Written by 1:55 pm IAH Automation Roundup

India Steps Up as a Global Voice in the AI Conversation

New Delhi became the centre of the global AI world on February 19, 2026, as the India AI Impact Summit brought together heads of state, technology leaders, policymakers, and researchers from over 100 countries at Bharat Mandapam. It was a landmark moment — the first time a summit of this scale on artificial intelligence was hosted in the Global South.

Prime Minister Narendra Modi used the occasion to articulate India’s position clearly and with purpose. Without seeing AI through the lens of caution or competitive advantage, the PM framed it as a shared responsibility for humanity. He drew a pointed historical parallel, comparing the moment to the discovery of nuclear power — a technology capable of both tremendous good and devastating harm, depending on how it is directed.

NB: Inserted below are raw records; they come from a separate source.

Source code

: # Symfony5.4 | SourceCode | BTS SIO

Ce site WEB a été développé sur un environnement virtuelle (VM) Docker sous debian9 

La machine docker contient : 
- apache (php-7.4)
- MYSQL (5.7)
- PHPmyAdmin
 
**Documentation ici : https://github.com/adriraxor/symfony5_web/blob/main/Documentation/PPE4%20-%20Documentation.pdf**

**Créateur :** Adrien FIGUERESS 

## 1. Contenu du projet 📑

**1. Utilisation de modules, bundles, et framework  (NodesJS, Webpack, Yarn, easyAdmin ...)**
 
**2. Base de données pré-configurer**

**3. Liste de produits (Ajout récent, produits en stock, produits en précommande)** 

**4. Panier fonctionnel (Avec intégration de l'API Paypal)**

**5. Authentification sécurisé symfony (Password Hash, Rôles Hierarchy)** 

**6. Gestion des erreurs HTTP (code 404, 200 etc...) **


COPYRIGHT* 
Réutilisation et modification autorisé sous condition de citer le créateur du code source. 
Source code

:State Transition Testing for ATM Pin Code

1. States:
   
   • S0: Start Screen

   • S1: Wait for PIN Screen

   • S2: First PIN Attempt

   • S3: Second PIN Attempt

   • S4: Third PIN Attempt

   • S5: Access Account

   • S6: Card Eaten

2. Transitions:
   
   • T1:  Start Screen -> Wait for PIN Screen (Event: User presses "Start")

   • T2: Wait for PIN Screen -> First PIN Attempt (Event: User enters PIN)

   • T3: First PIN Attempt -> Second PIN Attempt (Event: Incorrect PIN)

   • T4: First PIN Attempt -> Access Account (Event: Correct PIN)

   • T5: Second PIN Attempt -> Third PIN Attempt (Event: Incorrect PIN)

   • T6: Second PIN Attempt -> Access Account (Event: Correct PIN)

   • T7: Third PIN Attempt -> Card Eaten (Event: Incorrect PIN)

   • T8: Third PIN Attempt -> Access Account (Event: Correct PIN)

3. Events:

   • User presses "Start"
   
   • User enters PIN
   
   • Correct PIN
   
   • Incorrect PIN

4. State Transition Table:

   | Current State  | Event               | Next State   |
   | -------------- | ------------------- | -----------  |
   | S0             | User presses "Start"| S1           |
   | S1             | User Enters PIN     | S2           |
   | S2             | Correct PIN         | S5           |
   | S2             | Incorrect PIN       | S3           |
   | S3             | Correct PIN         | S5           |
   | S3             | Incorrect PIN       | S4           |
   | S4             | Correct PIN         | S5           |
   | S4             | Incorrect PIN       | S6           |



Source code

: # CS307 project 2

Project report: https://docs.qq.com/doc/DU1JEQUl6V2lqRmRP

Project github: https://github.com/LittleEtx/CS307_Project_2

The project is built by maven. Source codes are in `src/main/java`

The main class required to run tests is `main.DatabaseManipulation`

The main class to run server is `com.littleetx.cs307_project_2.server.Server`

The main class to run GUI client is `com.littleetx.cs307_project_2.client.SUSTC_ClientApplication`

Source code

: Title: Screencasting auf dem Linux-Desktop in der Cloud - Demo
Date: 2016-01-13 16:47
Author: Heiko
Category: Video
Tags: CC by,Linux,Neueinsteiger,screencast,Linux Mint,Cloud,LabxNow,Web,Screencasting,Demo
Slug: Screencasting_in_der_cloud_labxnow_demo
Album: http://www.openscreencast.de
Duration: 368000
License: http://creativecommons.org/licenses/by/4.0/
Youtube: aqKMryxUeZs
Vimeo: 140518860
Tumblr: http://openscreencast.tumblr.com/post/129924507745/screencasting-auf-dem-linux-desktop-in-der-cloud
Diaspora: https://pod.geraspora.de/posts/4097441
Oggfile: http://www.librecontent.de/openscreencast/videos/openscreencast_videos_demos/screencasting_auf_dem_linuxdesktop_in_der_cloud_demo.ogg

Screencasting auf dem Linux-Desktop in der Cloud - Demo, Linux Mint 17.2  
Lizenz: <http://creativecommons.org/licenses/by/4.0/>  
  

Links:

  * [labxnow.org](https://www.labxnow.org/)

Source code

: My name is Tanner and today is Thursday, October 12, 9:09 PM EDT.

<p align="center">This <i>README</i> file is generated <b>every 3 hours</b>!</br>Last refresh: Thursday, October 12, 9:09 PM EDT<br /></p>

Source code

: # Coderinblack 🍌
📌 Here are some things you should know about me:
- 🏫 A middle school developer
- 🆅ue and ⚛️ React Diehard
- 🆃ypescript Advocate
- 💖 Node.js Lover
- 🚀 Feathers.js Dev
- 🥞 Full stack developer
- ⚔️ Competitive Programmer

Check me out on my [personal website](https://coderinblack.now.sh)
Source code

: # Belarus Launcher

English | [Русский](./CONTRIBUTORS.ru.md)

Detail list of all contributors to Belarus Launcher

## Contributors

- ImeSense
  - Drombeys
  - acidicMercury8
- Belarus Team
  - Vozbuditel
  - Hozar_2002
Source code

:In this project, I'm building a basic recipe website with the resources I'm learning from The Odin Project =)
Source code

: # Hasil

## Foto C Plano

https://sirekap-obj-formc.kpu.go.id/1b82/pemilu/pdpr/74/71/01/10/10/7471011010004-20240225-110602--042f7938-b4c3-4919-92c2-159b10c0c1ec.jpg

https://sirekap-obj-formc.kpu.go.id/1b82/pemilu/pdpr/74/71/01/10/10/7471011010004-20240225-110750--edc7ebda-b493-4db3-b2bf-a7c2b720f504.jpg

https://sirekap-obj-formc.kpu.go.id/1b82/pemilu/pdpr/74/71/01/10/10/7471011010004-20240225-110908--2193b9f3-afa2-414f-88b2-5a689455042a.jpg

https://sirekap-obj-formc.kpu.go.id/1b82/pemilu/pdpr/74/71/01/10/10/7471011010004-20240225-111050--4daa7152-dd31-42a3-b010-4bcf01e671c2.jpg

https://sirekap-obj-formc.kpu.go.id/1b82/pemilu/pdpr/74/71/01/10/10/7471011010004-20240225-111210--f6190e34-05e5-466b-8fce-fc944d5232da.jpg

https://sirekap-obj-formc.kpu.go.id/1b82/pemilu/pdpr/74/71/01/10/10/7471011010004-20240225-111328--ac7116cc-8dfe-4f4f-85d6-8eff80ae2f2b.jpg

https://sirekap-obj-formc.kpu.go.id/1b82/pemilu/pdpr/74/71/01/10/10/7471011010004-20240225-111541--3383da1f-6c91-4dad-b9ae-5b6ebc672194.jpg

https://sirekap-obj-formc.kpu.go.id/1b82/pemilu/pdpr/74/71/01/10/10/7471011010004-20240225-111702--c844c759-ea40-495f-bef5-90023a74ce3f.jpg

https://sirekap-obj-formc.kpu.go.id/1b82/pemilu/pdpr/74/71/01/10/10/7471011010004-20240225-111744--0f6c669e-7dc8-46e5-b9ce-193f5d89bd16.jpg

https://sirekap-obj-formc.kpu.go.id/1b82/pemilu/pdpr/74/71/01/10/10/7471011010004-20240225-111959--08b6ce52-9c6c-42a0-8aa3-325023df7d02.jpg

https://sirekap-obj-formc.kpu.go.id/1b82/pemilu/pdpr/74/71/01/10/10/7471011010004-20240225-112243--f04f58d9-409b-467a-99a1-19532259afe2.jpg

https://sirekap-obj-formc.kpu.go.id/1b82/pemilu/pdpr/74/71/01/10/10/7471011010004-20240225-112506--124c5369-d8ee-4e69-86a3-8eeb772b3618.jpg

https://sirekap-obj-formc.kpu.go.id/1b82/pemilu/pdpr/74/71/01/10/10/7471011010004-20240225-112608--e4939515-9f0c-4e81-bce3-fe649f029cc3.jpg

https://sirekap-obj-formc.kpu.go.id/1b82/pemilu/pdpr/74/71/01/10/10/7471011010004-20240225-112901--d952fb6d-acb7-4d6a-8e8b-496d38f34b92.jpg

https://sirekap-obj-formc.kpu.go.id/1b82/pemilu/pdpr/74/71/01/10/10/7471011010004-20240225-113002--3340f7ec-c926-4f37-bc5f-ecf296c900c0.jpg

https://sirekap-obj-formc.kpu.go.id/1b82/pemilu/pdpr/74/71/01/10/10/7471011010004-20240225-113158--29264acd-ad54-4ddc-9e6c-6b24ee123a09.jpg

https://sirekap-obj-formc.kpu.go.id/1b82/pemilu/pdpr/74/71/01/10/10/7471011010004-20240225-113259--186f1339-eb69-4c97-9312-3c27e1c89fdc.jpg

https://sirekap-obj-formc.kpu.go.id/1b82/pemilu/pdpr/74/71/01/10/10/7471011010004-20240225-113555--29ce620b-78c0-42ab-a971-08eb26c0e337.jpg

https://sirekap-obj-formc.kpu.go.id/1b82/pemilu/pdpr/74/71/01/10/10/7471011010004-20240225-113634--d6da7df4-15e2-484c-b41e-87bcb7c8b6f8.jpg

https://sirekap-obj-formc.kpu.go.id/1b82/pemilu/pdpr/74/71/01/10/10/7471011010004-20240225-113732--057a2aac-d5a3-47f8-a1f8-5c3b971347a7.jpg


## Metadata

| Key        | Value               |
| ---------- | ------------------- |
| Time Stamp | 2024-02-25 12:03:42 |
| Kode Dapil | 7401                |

The message was clear: the choices made about AI today will define what gets handed to the generations that follow.

Central to Modi’s address was the launch of India’s MANAV Vision — an acronym-based framework for guiding AI development. The five pillars it rests on are moral and ethical systems, accountable governance, national sovereignty, accessible and inclusive technology, and valid and legitimate systems. It’s a human-centric blueprint designed to ensure that AI serves people rather than reducing them to raw data.

On the question of jobs — one of the most anxious debates surrounding AI globally — Modi offered a broader view, drawing a comparison with the internet. Just as nobody in the early days of the web could predict the scale of employment it would eventually generate, the full picture of what AI will create remains to be written. The PM positioned this uncertainty not as a threat, but as an opportunity for skilling, reskilling, and lifelong learning to become a national priority.

Modi also made a strong push for AI to be developed as a global public good, with open systems that allow young developers everywhere to contribute to improving and securing it. He stressed that India holds a natural advantage here — a vast, young, technically skilled population, strong digital infrastructure, and a regulatory environment that welcomes innovation.

On governance, the PM called for three core international commitments: a global framework for data sovereignty, transparent safety standards for AI platforms, and the embedding of clear human values into AI design from the start. He specifically raised the growing threat of deepfakes and AI-generated misinformation, calling for watermarking standards and authenticity labels as urgent, practical steps.

UN Secretary-General António Guterres, who also addressed the summit, announced a 40-member independent international scientific panel on AI and a UN-led Global Dialogue on AI governance — signalling that the conversations started in New Delhi are set to shape policy far beyond Indian borders.